:: DATA SUPPLIED ::
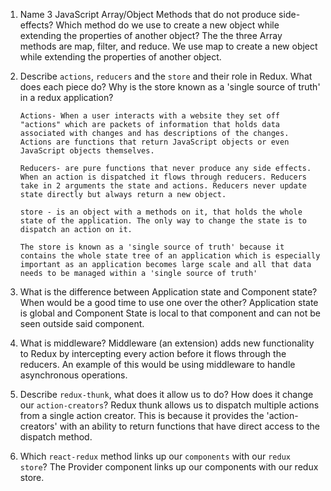 1.  Name 3 JavaScript Array/Object Methods that do not produce side-effects? Which method do we use to create a new object while extending the properties of another object?
        The the three Array methods are map, filter, and reduce. We use map to create a new object
        while extending the properties of another object.

2.  Describe `actions`, `reducers` and the `store` and their role in Redux. What does each piece do? Why is the store known as a 'single source of truth' in a redux application?

        Actions- When a user interacts with a website they set off "actions" which are packets of information that holds data associated with changes and has descriptions of the changes. Actions are functions that return JavaScript objects or even JavaScript objects themselves.

        Reducers- are pure functions that never produce any side effects. When an action is dispatched it flows through reducers. Reducers take in 2 arguments the state and actions. Reducers never update state directly but always return a new object.

        store - is an object with a methods on it, that holds the whole state of the application. The only way to change the state is to dispatch an action on it.

        The store is known as a 'single source of truth' because it contains the whole state tree of an application which is especially important as an application becomes large scale and all that data needs to be managed within a 'single source of truth'

3.  What is the difference between Application state and Component state? When would be a good time to use one over the other?
        Application state is global and Component State is local to that component and can not be seen outside said component.

4.  What is middleware?
        Middleware (an extension) adds new functionality to Redux by intercepting every action before it flows through the reducers. An example of this would be using middleware to handle 
        asynchronous operations.

5.  Describe `redux-thunk`, what does it allow us to do? How does it change our `action-creators`?
        Redux thunk allows us to dispatch multiple actions from a single action creator. This is because it provides the 'action-creators' with an ability  to return functions that have
        direct access to the dispatch method.

6.  Which `react-redux` method links up our `components` with our `redux store`?
        The Provider component links up our components with our redux store.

:: WHAT TO PRODUCE ::
All records, pictures excluded: copy them exactly.

:: WRITTEN SOLUTION ::
 1.  Name 3 JavaScript Array/Object Methods that do not produce side-effects? Which method do we use to create a new object while extending the properties of another object?
        The the three Array methods are map, filter, and reduce. We use map to create a new object
        while extending the properties of another object.

2.  Describe `actions`, `reducers` and the `store` and their role in Redux. What does each piece do? Why is the store known as a 'single source of truth' in a redux application?

        Actions- When a user interacts with a website they set off "actions" which are packets of information that holds data associated with changes and has descriptions of the changes. Actions are functions that return JavaScript objects or even JavaScript objects themselves.

        Reducers- are pure functions that never produce any side effects. When an action is dispatched it flows through reducers. Reducers take in 2 arguments the state and actions. Reducers never update state directly but always return a new object.

        store - is an object with a methods on it, that holds the whole state of the application. The only way to change the state is to dispatch an action on it.

        The store is known as a 'single source of truth' because it contains the whole state tree of an application which is especially important as an application becomes large scale and all that data needs to be managed within a 'single source of truth'

3.  What is the difference between Application state and Component state? When would be a good time to use one over the other?
        Application state is global and Component State is local to that component and can not be seen outside said component.

4.  What is middleware?
        Middleware (an extension) adds new functionality to Redux by intercepting every action before it flows through the reducers. An example of this would be using middleware to handle 
        asynchronous operations.

5.  Describe `redux-thunk`, what does it allow us to do? How does it change our `action-creators`?
        Redux thunk allows us to dispatch multiple actions from a single action creator. This is because it provides the 'action-creators' with an ability  to return functions that have
        direct access to the dispatch method.

6.  Which `react-redux` method links up our `components` with our `redux store`?
        The Provider component links up our components with our redux store.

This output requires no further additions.